Implemented for IC secure characterization, the whole process presented in this paper brings automation and reproducibility where human driven tasks are usually required. In this section, we describe the experiment from the scan of an IC to characterize to the location of the structures of interest.
In this case of study, we positioned an IC under the optical system such that the SOI was visible through the silicon layer. To optimize the runtime of the scan process, we first precomputed a focus map using the autofocus system presented in Section 2. Several autofocuses were processed on the SOI. From these samples, we approximated a focus map by projection onto a 3D Gaussian surface, which is the surface that better fits the topology of such an SOI compared to a simple quadratic surface. This approximation step allowed us to refine the autofocus while keeping an overall reasonable runtime (around 2 min). Furthermore, this limited the impact of the lack of precision of the autofocus due to the presence of contaminants and/or the absence of details in the field of view to help determine whether the focus is correct or not. Figure 8 shows an example of focus map.
With this focus map, the image acquisition was carried out with a 0.5 s exposure time of the optical system in the iterative stepping scan to cover the entire SOI. To prevent possible lack of precision induced by motor stepping, the assembly process cross correlated the overlapping image borders with those of the 4 surrounding images (neighbors). The final image was obtained when each image was stitched to its neighbors with the best alignment. Figure 9 presents the resulting scan of the SOI in the infrared field.
We built our graphs from the processed IR image of IC. At first, we applied an anisotropic smoothing through the polynomial decomposition method proposed in [34]. Then, we binarized the image using a local adaptive thresholding, and we detected the horizontal and the vertical components of the binary image. The graph G I C was built from the connectivity analysis of these horizontal and vertical components. Similarly, the graph G T was built from the IR image of a structure to detect in the IC. The graph-matching based pattern location presented in Section 3 was used to detect G T in G I C (if the corresponding structure was present). In the followings we show the location result for two use cases where the template graph was created from:
(1)
a photo acquisition of an electronic structure,
(2)
a synthetic image representing an electronic structure.
The first is a classical case where the template is known and has already been encountered, whereas the second case occurs if the template is only theoretically known (for example a prototype). In both cases, the target graph was created from a real IC view.
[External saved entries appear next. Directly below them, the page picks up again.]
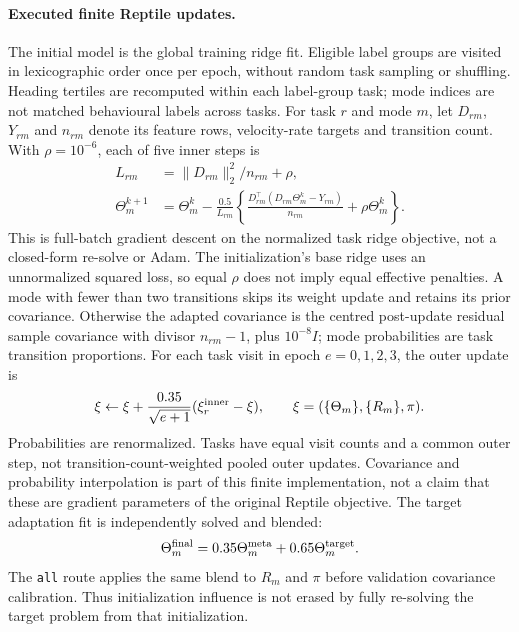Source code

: \documentclass[11pt]{article}
\begin{document}
\paragraph{Executed finite Reptile updates.}
The initial model is the global training ridge fit. Eligible label groups are
visited in lexicographic order once per epoch, without random task sampling
or shuffling. Heading tertiles are recomputed within each label-group task;
mode indices are not matched behavioural labels across tasks. For task
\(r\) and mode \(m\), let \(D_{rm}\), \(Y_{rm}\) and \(n_{rm}\) denote
its feature rows, velocity-rate targets and transition count. With
\(\rho=10^{-6}\), each of five inner steps is
\begin{equation}
 \begin{aligned}
 L_{rm}&=\|D_{rm}\|_2^2/n_{rm}+\rho,\\
 \Theta_m^{k+1}&=\Theta_m^k-\frac{0.5}{L_{rm}}
 \left\{\frac{D_{rm}^{\top}(D_{rm}\Theta_m^k-Y_{rm})}{n_{rm}}
                 +\rho\Theta_m^k\right\}.
 \end{aligned}
 \label{eq:meta-inner}
\end{equation}
This is full-batch gradient descent on the normalized task ridge objective,
not a closed-form re-solve or Adam. The initialization's base ridge uses
an unnormalized squared loss, so equal \(\rho\) does not imply equal
effective penalties. A mode with fewer than two transitions skips its
weight update and retains its prior covariance. Otherwise the adapted
covariance is the centred post-update residual sample covariance with divisor
\(n_{rm}-1\), plus \(10^{-8}I\); mode probabilities are task transition proportions.
For each task visit in epoch \(e=0,1,2,3\), the outer update is
\begin{equation}
 \xi\leftarrow\xi+\frac{0.35}{\sqrt{e+1}}(\xi_r^{\rm inner}-\xi),
 \qquad \xi=(\{\Theta_m\},\{R_m\},\pi).
 \label{eq:meta-outer}
\end{equation}
Probabilities are renormalized. Tasks have equal visit counts and a common
outer step, not transition-count-weighted pooled outer updates. Covariance
and probability interpolation is part of this finite implementation, not
a claim that these are gradient parameters of the original Reptile objective.
The target adaptation fit is independently solved and blended:
\begin{equation}
 \Theta_m^{\rm final}=0.35\Theta_m^{\rm meta}
                         +0.65\Theta_m^{\rm target}.
 \label{eq:target-blend}
\end{equation}
The \texttt{all} route applies the same blend to \(R_m\) and \(\pi\)
before validation covariance calibration. Thus initialization influence is
not erased by fully re-solving the target problem from that initialization.
\end{document}
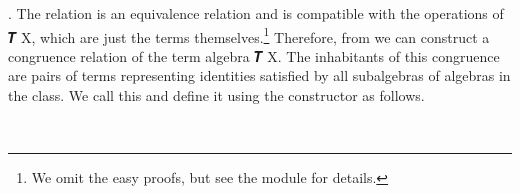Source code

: \documentclass[a4paper,UKenglish,cleveref,autoref,thm-restate]{lipics-v2021}
\begin{document}
\AgdaSpace{}%
\AgdaSpace{}%
\AgdaSpace{}%
\AgdaSpace{}%
\AgdaSymbol{=}\AgdaSpace{}%
\AgdaSpace{}%
\AgdaSpace{}%
\AgdaSymbol{(}\AgdaSpace{}%
\AgdaOperator{\AgdaInductiveConstructor{,}}\AgdaSpace{}%
\AgdaSymbol{)}.
The relation  is an equivalence relation and is compatible with the operations of \af 𝑻 \ab X, which are just the terms themselves.\footnote{We omit the easy proofs, but see the \ualibFreeAlgebra module for details.}  Therefore, from  we can construct a congruence relation of the term algebra \af 𝑻 \ab X. The inhabitants of this congruence are pairs of terms representing identities satisfied by all subalgebras of algebras in the class.  We call this  and define it using the  constructor  as follows.
\ccpad
\begin{code}%
\>[0][@{}l@{\AgdaIndent{1}}]%
\>[1]\AgdaSpace{}%
\AgdaSymbol{:}\AgdaSpace{}%
\AgdaSymbol{(}\AgdaSpace{}%
\AgdaSymbol{:}\AgdaSpace{}%
\AgdaSpace{}%
\AgdaSymbol{(}\AgdaSpace{}%
\AgdaSpace{}%
\AgdaSymbol{)}\AgdaSpace{}%
\AgdaSymbol{)}\AgdaSpace{}%
\AgdaSpace{}%
\AgdaSpace{}%
\AgdaSymbol{(}\AgdaSpace{}%
\AgdaSymbol{)}\<%
\\
%
\>[1]\AgdaSpace{}%
\AgdaSpace{}%
\AgdaSymbol{=}\AgdaSpace{}%
\AgdaSpace{}%
\AgdaSymbol{(}\AgdaSpace{}%
\AgdaSymbol{)}\AgdaSpace{}%
\AgdaSymbol{(}\AgdaSpace{}%
\AgdaSymbol{)}\AgdaSpace{}%
\<%
\end{code}
\end{document}
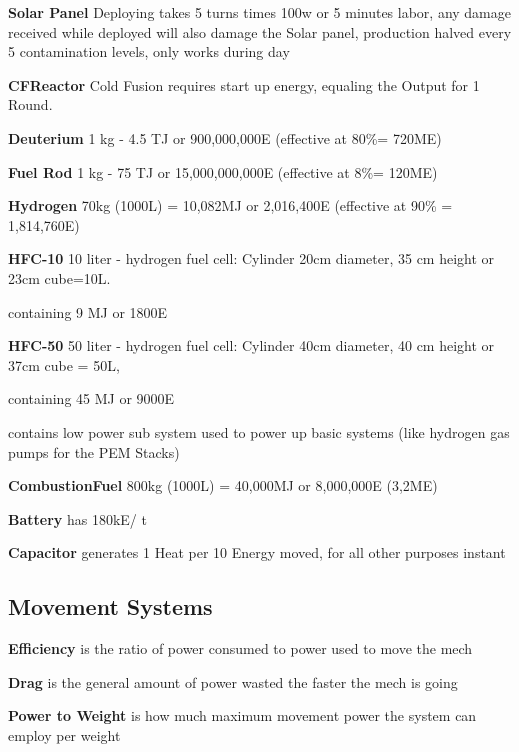 \textbf {Solar Panel} Deploying takes 5 turns times 100w or 5 minutes labor, any damage received while deployed
will also damage the Solar panel, production halved every 5 contamination levels, only works during day

\textbf {CFReactor} Cold Fusion requires start up energy, equaling the Output for 1 Round.

\textbf {Deuterium} 1 kg - 4.5 TJ or 900,000,000E (effective at 80\%= 720ME)

\textbf {Fuel Rod} 1 kg - 75 TJ or 15,000,000,000E (effective at 8\%= 120ME)

\textbf {Hydrogen} 70kg (1000L) = 10,082MJ or 2,016,400E (effective at 90\% = 1,814,760E)

\textbf {HFC-10} 10 liter - hydrogen fuel cell: Cylinder 20cm diameter,
35 cm height or 23cm cube=10L. \par
containing 9 MJ or 1800E

\textbf {HFC-50} 50 liter - hydrogen fuel cell: Cylinder 40cm diameter,
40 cm height or 37cm cube = 50L,
\par containing 45 MJ or 9000E\par
contains low power sub system used to power up basic systems (like hydrogen gas pumps for the PEM Stacks)

\textbf{CombustionFuel} 800kg (1000L) = 40,000MJ or 8,000,000E (3,2ME)

\textbf{Battery} has 180kE/ t

\textbf{Capacitor} generates 1 Heat per 10 Energy moved, for all other purposes instant

\subsection{Movement Systems}\label{subsec:movementsystems}

\textbf{Efficiency} is the ratio of power consumed to power used to move the mech

\textbf{Drag} is the general amount of power wasted the faster the mech is going

\textbf{Power to Weight} is how much maximum movement power the system can employ per weight

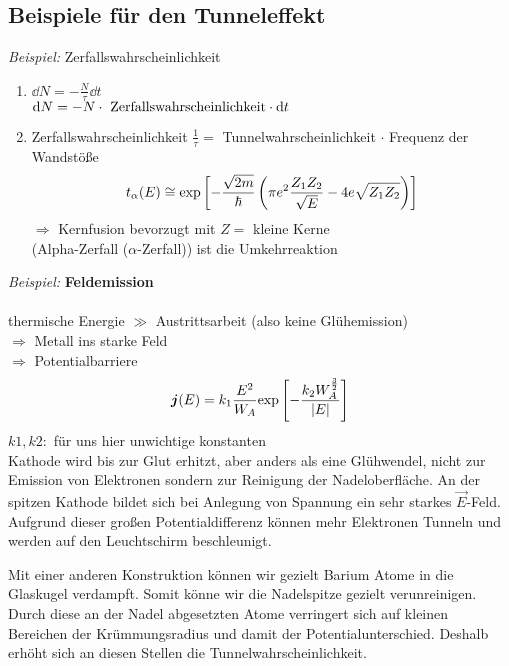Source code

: \subsection{Beispiele für den Tunneleffekt}

\emph{Beispiel:} Zerfallswahrscheinlichkeit
\begin{enumerate}[1)]
	\item $ \dd N = - \frac{N}{\tau} \dd t $\\
	$ \textrm{d} N = - N \cdot \textrm{ Zerfallswahrscheinlichkeit} \cdot \textrm{d} t $
	\item Zerfallswahrscheinlichkeit $ \frac{1}{\tau} = $ Tunnelwahrscheinlichkeit $ \cdot $ Frequenz der Wandstöße\\
	\begin{equation*}
	t_{\alpha}(E) \cong \textrm{exp} \left[-\frac{\sqrt{2 m}}{\hbar} \left(\pi e^2 \frac{Z_1 Z_2}{\sqrt{E}} - 4 e \sqrt{Z_1 Z_2}\right)\right]
	\end{equation*}
	$ \Rightarrow $ Kernfusion bevorzugt mit $ Z = $ kleine Kerne\\
	(Alpha-Zerfall ($ \alpha $-Zerfall)) ist die Umkehrreaktion 
\end{enumerate}
\emph{Beispiel:} \textbf{Feldemission}\\[5pt]
\\
thermische Energie $ \gg $ Austrittsarbeit (also keine Glühemission)\\
$ \Rightarrow $ Metall ins starke Feld\\
$ \Rightarrow $ Potentialbarriere
\begin{equation*}
\bm{j}(E) = k_1 \frac{E^2}{W_A} \textrm{exp} \left[- \frac{k_2 W_{A}^{\frac{3}{2}}}{|E|}\right]
\end{equation*}
$ k1, k2 : $ für uns hier unwichtige konstanten\\[5pt]
\indent Kathode wird bis zur Glut erhitzt, aber anders als eine Glühwendel, nicht zur Emission von Elektronen sondern zur Reinigung der Nadeloberfläche. An der spitzen Kathode bildet sich bei Anlegung von Spannung ein sehr starkes $ \vec{E} $-Feld. Aufgrund dieser großen Potentialdifferenz können mehr Elektronen Tunneln und werden auf den Leuchtschirm beschleunigt.

Mit einer anderen Konstruktion können wir gezielt Barium Atome in die Glaskugel verdampft. Somit könne wir die Nadelspitze gezielt verunreinigen. Durch diese an der Nadel abgesetzten Atome verringert sich auf kleinen Bereichen der Krümmungsradius und damit der Potentialunterschied. Deshalb erhöht sich an diesen Stellen die Tunnelwahrscheinlichkeit.

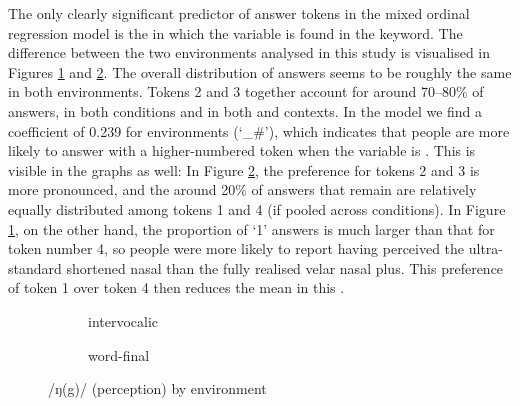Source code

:The only clearly significant predictor of answer tokens in the mixed ordinal regression model is the  in which the variable is found in the keyword.
The difference between the two environments analysed in this study is visualised in Figures \ref{fig.bar.ng.ext.intervoc} and \ref{fig.bar.ng.ext.wordfinal}.
The overall distribution of answers seems to be roughly the same in both environments.
Tokens 2 and 3 together account for around 70--80\% of answers, in both  conditions and in both  and  contexts.
In the model we find a coefficient of 0.239 for  environments (`\_\#'), which indicates that people are more likely to answer with a higher-numbered token when the variable is .
This is visible in the graphs as well: In Figure \ref{fig.bar.ng.ext.wordfinal}, the preference for tokens 2 and 3 is more pronounced, and the around 20\% of answers that remain are relatively equally distributed among tokens 1 and 4 (if pooled across  conditions).
In Figure \ref{fig.bar.ng.ext.intervoc}, on the other hand, the proportion of `1' answers is much larger than that for token number 4, so people were more likely to report having perceived the ultra-standard shortened nasal than the fully realised  velar nasal plus.
This preference of token 1 over token 4 then reduces the mean in this .

\begin{figure}[h]
	\centering
	\begin{subfigure}{0.49\textwidth}
		\centering
			\resizebox{\linewidth}{!}{}
		\caption{intervocalic}
		\label{fig.bar.ng.ext.intervoc}
	\end{subfigure}
	\begin{subfigure}{0.49\textwidth}
		\centering
			\resizebox{\linewidth}{!}{} 
		\caption{word-final}
		\label{fig.bar.ng.ext.wordfinal}
	\end{subfigure}
	\caption{/ŋ(g)/ (perception) by environment}
	\label{fig.bar.ng.ext.environment}
\end{figure}

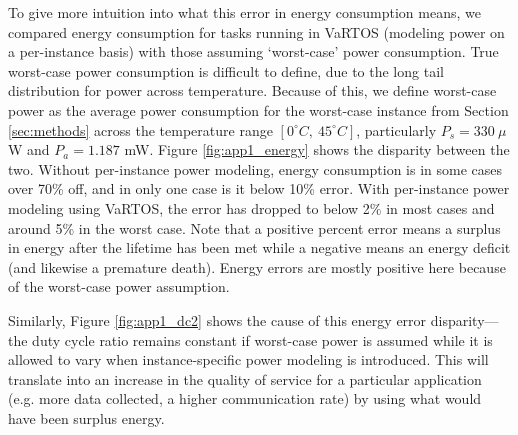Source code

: To give more intuition into what this error in energy consumption means, we compared energy consumption for tasks running in VaRTOS (modeling power on a per-instance basis) with those assuming `worst-case' power consumption.  True worst-case power consumption is difficult to define, due to the long tail distribution for power across temperature.  Because of this, we define worst-case power as the average power consumption for the worst-case instance from Section \ref{sec:methods} across the temperature range $[0^\circ C,~45^\circ C]$, particularly $P_s = 330 ~\mu$W and $P_a = 1.187$ mW.  Figure \ref{fig:app1_energy} shows the disparity between the two.  Without per-instance power modeling, energy consumption is in some cases over 70\% off, and in only one case is it below 10\% error.  With per-instance power modeling using VaRTOS, the error has dropped to below 2\% in most cases and around 5\% in the worst case. Note that a positive percent error means a surplus in energy after the lifetime has been met while a negative means an energy deficit (and likewise a premature death).  Energy errors are mostly positive here because of the worst-case power assumption. 

Similarly, Figure \ref{fig:app1_dc2} shows the cause of this energy error disparity---the duty cycle ratio remains constant if worst-case power is assumed while it is allowed to vary when instance-specific power modeling is introduced.  This will translate into an increase in the quality of service for a particular application (e.g. more data collected, a higher communication rate) by using what would have been surplus energy. 

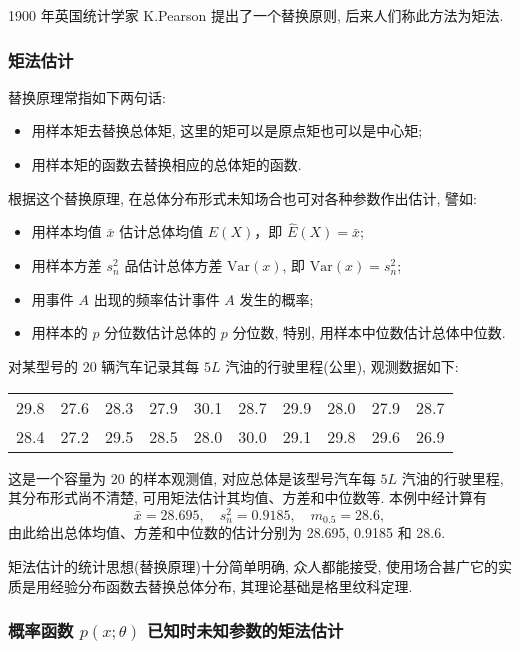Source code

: 1900 年英国统计学家 K.Pearson 提出了一个替换原则, 后来人们称此方法为矩法. 

\subsubsection{矩法估计}

替换原理常指如下两句话:
\begin{itemize}
\item 用样本矩去替换总体矩, 这里的矩可以是原点矩也可以是中心矩; 
\item 用样本矩的函数去替换相应的总体矩的函数.
\end{itemize}

根据这个替换原理, 在总体分布形式未知场合也可对各种参数作出估计, 譬如: 
\begin{itemize}
\item 用样本均值 $\bar{x}$ 估计总体均值 $E(X)$，即 $\hat{E}(X)=\bar{x}$;
\item 用样本方差 $s_n^2$ 品估计总体方差 $\mathrm{Var}(x)$, 即 $\mathrm{\hat{V}ar}(x)=s_n^2$;
\item 用事件 $A$ 出现的频率估计事件 $A$ 发生的概率;
\item 用样本的 $p$ 分位数估计总体的 $p$ 分位数, 特别, 用样本中位数估计总体中位数.
\end{itemize}

\begin{example}
对某型号的 $20$ 辆汽车记录其每 $5L$ 汽油的行驶里程(公里), 观测数据如下: 

\begin{tabular}{cccccccccc}
29.8 & 27.6 & 28.3 & 27.9 & 30.1 & 28.7 & 29.9 & 28.0 & 27.9 & 28.7\\
28.4 & 27.2 & 29.5 & 28.5 & 28.0 & 30.0 & 29.1 & 29.8 & 29.6 & 26.9		
\end{tabular}

这是一个容量为 $20$ 的样本观测值, 对应总体是该型号汽车每 $5L$ 汽油的行驶里程, 其分布形式尚不清楚, 可用矩法估计其均值、方差和中位数等. 本例中经计算有
\[\bar{x}=28.695,\quad s_n^2=0.9185,\quad m_{0.5}=28.6,\]
由此给出总体均值、方差和中位数的估计分别为 28.695, 0.9185 和 28.6.
\end{example}

矩法估计的统计思想(替换原理)十分简单明确, 众人都能接受, 使用场合甚广它的实质是用经验分布函数去替换总体分布, 其理论基础是格里纹科定理.

\subsubsection{概率函数 $p(x;\theta)$ 已知时未知参数的矩法估计}

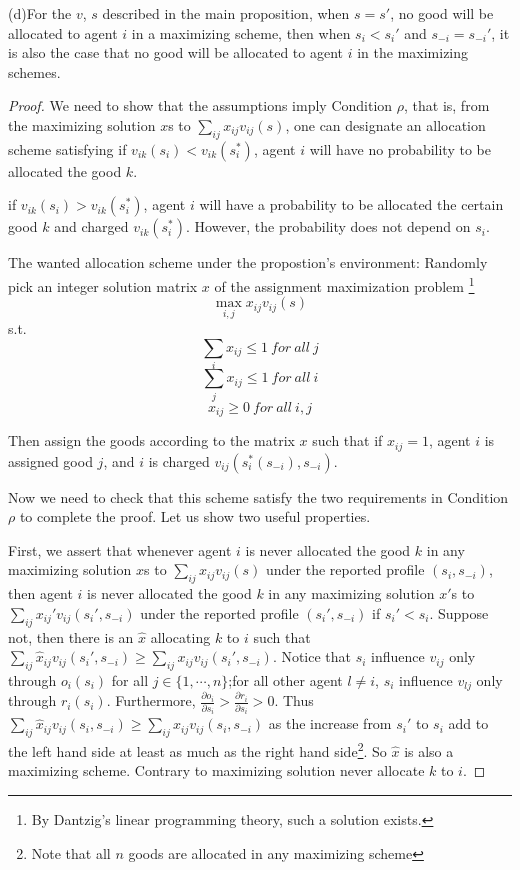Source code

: \begin{lemma*}
  (d)For the $v$, $s$ described in the main proposition, when $s= s'$, no good will be allocated to agent $i$ in a maximizing scheme, then when $s_i < s_i'$ and $s_{-i}=s_{-i}'$, it is also the case that no good will be allocated to agent $i$ in the maximizing schemes. 
\end{lemma*}



  


\begin{proof}
  We need to show that the assumptions imply Condition $\rho$, that is, from the maximizing solution $x$s to  $\sum_{ij}x_{ij}v_{ij}(s)$, one can designate an allocation scheme satisfying
  if $v_{ik}(s_i) < v_{ik}(s_i^*)$, agent $i$ will have no probability to be allocated the good $k$. %

  if $v_{ik}(s_i) > v_{ik}(s_i^*)$, agent $i$ will have a probability to be allocated the certain good $k$ and charged $ v_{ik}(s_i^*)$. However, the probability does not depend on $s_i$.

  The wanted allocation scheme under the propostion's environment: Randomly pick an integer solution matrix $x$ of  the assignment maximization problem \footnote{By Dantzig's linear programming theory, such a solution exists.} 
 $$\max_{i,j}x_{ij}v_{ij}(s)$$
 s.t.
 $$\sum_i x_{ij} \leq 1\ for\ all\ j $$
 $$\sum_j x_{ij} \leq 1\ for\ all\ i $$
 $$x_{ij} \geq 0\ for\ all\ i,j $$

 Then assign the goods according to the matrix $x$ such that if $x_{ij}=1$, agent $i$ is assigned good $j$, and $i$ is
 charged $v_{ij}(s_i^*(s_{-i}), s_{-i})$.


 Now we need to check that this scheme satisfy the two requirements in Condition $\rho$ to complete the proof. Let us show two useful properties.

 First, we assert that whenever agent $i$ is never allocated the good $k$ in any maximizing solution $x$s to  $\sum_{ij}x_{ij}v_{ij}(s)$ under the reported profile $(s_i,s_{-i})$, then agent $i$ is never allocated the good $k$ in any maximizing solution $x'$s to  $\sum_{ij}x_{ij}'v_{ij}(s_i', s_{-i})$ under the reported profile $(s_i',s_{-i})$ if $s_i' < s_i$. Suppose not, then there is an $\hat{x}$ allocating $k$ to $i$ such that $\sum_{ij}\hat{x}_{ij}v_{ij}(s_i', s_{-i}) \geq \sum_{ij}x_{ij}v_{ij}(s_i',s_{-i})$. Notice that $s_i$ influence $v_{ij}$ only through $o_i(s_i)$ for all $j \in \{1,\cdots,n\}$;for all other agent $l \not = i$, $s_i$ influence $v_{lj}$ only through $r_i(s_i)$. Furthermore, $\frac{\partial o_i}{\partial s_i}> \frac{\partial r_i}{\partial s_i} > 0$. Thus $\sum_{ij}\hat{x}_{ij}v_{ij}(s_i, s_{-i}) \geq \sum_{ij}x_{ij}v_{ij}(s_i,s_{-i})$ as the increase from $s_i'$ to $s_i$ add to the left hand side at least as much as the right hand side\footnote{Note that all $n$ goods are allocated in any maximizing scheme}. So $\hat{x}$ is also a maximizing scheme. Contrary to  maximizing solution never allocate $k$ to $i$.


\end{proof}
However, for the sake of clarity, the presented images show partial IC views, as the corresponding graphs are dense and contain many details.
We experimented case (1) for the input template and IC illustrated in Figure 10. The location of this template is presented in Figure 11, where the template projection is confirmed by the similarity rate S t o t = 70 % .
To validate the relevance of our location method in our context, we experimented case (2) where the provided template was a scheme. Figure 12 illustrates the input images while Figure 13 presents the location result, which was numerically validated by S t o t = 61 % . The small number of highlighted matched nodes was a consequence of outliers between the schematic template and the target. This revealed a risk of lack of connectivity in the matching resolution.
Both experiments were conducted successfully. Validation over a synthetic database and the experiments presented here may constitute sufficient evidence of the validity of our method and good reason to continue investigating it: the presented results, from the IC viewing system to the template location system, show that our framework achieved the purpose of this study.

5. Conclusions

In the context of IC secure characterization, several tasks “traditionally” accomplished with the human visual system can be automated. This paper proposes state-of-the-art methods, compatible with infrared microscopy constraints, for automating structure recognition (location) in an integrated circuit for the secure characterization process. To that aim, we proposed a framework that uses different tools to scan conductive tracks in an integrated circuit and locate the patterns to be characterized. To conduct an infrared microscopy scan of the integrated circuit we used a specialized autofocus system that analyzes image features through a discrete polynomial image transformation. Locating the structures of interest from the scan relies on a graph-matching approach whose efficiency proves the relevance of the labeling step, and the flexibility of the assignment approach. Moreover, the use of a graph-matching approach allows the location of a template from its simple design, which is an advantage that can be of real interest for innovating companies that work with innovative components. By improving precision in spatial location, the proposed framework ensures reproducibility during integrated-circuit secure characterization.
To go further, the use of tools proposed in this paper could lead to additional automation that usually requires the human visual system and its understanding abilities. Firstly, the autofocus system could be used for refining the IC positioning on the characterization bench, for example, for tilt adjustment and rotation correction. It could also be useful for focusing the laser beam, visible as a bright spot on the conductive tracks, and for detecting contaminants, which are visible as black spots. Secondly, the scan process that produces a full view of the IC can be computed through different magnifying lenses. These views could be combined to produce a multi-resolution view, as each magnification provides a precision level. The use of such a view could gain considerable time in the characterization of IC.

Author Contributions

Conceptualization, R.A. and D.M.; methodology, R.A. and D.M.; software, R.A., R.E.M.; validation, R.A., D.M., P.-Y.L., D.F. and J.-L.D.; formal analysis, R.A., D.M., J.-L.D., D.F., P.-Y.L.; investigation, R.A., D.M.; data curation, R.A.; writing—original draft preparation, R.A.; writing, review and editing, R.A., D.M., J.-L.D., D.F., P.-Y.L., and J.-M.B.; visualization, R.A.; supervision, D.M., P.-Y.L., D.F., J.-L.D. and J.-M.B.; project administration, D.M.; funding acquisition, D.M., J.-L.D., D.F., P.-Y.L., and J.-M.B. All authors have read and agreed to the published version of the manuscript.

Funding

This research was funded by the Association Nationale de la Recherche et de la Technologie (ANRT) convention number 2017/0167.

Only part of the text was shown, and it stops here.